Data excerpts

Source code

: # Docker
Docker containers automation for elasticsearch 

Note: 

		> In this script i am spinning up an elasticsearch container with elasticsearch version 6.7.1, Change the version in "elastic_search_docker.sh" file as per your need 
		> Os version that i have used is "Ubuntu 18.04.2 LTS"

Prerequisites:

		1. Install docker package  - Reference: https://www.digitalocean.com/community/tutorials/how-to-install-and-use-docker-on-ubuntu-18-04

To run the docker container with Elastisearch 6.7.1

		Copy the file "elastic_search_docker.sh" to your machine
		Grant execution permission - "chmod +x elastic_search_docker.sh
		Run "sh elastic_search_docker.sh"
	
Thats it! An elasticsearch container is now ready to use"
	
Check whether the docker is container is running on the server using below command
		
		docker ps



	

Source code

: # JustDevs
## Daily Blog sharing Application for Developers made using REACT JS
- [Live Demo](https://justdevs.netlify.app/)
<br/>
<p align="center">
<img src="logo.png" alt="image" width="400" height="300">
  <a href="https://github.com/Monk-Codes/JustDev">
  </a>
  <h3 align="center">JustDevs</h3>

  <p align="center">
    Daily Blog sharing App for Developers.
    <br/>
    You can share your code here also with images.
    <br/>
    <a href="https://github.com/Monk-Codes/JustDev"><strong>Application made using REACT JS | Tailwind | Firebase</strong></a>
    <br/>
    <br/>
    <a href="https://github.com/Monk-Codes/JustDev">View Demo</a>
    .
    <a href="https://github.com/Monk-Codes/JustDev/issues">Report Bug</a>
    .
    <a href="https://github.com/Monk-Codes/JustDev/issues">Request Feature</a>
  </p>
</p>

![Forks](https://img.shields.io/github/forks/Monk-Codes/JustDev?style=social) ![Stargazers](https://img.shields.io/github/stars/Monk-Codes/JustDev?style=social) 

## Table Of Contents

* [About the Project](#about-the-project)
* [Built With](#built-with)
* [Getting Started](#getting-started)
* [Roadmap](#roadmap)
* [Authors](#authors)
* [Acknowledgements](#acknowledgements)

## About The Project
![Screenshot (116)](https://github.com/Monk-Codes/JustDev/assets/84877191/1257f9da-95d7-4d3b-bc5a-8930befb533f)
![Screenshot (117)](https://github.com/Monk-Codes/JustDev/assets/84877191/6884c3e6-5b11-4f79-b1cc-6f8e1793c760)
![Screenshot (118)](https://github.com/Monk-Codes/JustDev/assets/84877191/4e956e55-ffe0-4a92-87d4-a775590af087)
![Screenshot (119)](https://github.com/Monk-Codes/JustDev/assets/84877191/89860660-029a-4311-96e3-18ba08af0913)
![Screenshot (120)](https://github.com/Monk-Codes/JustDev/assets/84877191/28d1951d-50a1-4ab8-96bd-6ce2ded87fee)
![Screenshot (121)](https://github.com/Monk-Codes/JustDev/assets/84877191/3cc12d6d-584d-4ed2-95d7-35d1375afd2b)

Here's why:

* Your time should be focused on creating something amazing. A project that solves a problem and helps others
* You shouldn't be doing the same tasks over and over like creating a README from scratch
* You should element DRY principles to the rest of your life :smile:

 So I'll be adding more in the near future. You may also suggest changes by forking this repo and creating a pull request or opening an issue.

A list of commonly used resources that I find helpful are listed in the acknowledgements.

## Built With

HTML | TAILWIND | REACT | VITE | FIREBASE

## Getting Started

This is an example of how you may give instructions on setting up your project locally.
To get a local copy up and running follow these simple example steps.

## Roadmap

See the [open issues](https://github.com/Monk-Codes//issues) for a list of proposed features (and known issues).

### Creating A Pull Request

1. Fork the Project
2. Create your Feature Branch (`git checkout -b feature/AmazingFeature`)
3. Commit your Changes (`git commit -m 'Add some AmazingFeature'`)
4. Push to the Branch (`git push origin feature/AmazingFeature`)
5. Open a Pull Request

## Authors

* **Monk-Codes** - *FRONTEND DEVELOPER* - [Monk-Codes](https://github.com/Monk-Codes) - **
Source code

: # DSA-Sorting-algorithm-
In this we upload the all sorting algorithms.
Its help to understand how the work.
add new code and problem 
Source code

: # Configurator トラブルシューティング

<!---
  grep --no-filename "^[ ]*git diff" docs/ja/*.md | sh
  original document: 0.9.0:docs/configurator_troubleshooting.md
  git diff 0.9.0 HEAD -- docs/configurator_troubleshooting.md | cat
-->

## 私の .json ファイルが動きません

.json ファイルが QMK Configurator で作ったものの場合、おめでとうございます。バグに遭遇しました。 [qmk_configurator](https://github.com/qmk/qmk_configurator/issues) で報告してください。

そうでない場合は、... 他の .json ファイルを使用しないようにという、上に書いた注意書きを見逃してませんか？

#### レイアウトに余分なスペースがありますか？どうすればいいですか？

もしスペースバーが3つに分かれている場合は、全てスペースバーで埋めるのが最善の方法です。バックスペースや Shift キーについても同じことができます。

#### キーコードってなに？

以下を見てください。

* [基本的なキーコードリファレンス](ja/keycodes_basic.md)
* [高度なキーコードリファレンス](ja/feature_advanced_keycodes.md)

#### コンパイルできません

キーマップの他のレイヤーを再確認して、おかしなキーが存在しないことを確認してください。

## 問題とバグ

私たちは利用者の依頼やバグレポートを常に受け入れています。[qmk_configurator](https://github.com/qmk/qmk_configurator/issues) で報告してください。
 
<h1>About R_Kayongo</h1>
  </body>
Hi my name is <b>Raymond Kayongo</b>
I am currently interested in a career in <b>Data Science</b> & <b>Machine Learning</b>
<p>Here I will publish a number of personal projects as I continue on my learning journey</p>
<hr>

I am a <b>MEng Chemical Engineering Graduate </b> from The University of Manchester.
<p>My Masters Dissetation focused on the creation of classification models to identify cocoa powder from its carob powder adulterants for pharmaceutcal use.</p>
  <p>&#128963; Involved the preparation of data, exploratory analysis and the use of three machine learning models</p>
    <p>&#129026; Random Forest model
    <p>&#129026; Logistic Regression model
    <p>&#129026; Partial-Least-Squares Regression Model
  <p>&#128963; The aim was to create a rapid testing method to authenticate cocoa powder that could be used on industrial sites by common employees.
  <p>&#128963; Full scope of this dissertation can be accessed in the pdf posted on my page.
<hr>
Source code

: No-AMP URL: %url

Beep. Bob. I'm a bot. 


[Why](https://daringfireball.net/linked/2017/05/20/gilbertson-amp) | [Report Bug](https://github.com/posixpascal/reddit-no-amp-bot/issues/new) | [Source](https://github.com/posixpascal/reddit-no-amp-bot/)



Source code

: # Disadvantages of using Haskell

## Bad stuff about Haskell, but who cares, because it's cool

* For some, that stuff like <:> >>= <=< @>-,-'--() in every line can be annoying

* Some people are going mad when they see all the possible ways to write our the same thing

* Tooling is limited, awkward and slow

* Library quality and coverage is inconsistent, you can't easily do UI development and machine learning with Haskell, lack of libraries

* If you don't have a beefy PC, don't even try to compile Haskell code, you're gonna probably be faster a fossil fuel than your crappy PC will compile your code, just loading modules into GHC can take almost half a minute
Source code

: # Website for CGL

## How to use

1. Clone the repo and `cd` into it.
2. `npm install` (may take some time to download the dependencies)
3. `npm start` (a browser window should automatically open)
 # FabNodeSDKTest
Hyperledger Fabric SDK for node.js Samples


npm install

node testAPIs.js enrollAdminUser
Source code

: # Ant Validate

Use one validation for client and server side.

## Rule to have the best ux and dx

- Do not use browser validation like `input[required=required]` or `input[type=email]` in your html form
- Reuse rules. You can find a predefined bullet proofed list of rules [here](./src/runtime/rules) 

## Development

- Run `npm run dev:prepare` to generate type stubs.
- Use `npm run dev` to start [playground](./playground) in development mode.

- _YOUR INSTRUCTIONS_: Copy the records above exactly, beginning at the line that contains "awkward and slow" and stopping after the line that contains "- Do not use".

- _RESPONSE TO THIS EXERCISE_:
* Tooling is limited, awkward and slow

* Library quality and coverage is inconsistent, you can't easily do UI development and machine learning with Haskell, lack of libraries

* If you don't have a beefy PC, don't even try to compile Haskell code, you're gonna probably be faster a fossil fuel than your crappy PC will compile your code, just loading modules into GHC can take almost half a minute
Source code

: # Website for CGL

## How to use

1. Clone the repo and `cd` into it.
2. `npm install` (may take some time to download the dependencies)
3. `npm start` (a browser window should automatically open)
 # FabNodeSDKTest
Hyperledger Fabric SDK for node.js Samples


npm install

node testAPIs.js enrollAdminUser
Source code

: # Ant Validate

Use one validation for client and server side.

## Rule to have the best ux and dx

- Do not use browser validation like `input[required=required]` or `input[type=email]` in your html form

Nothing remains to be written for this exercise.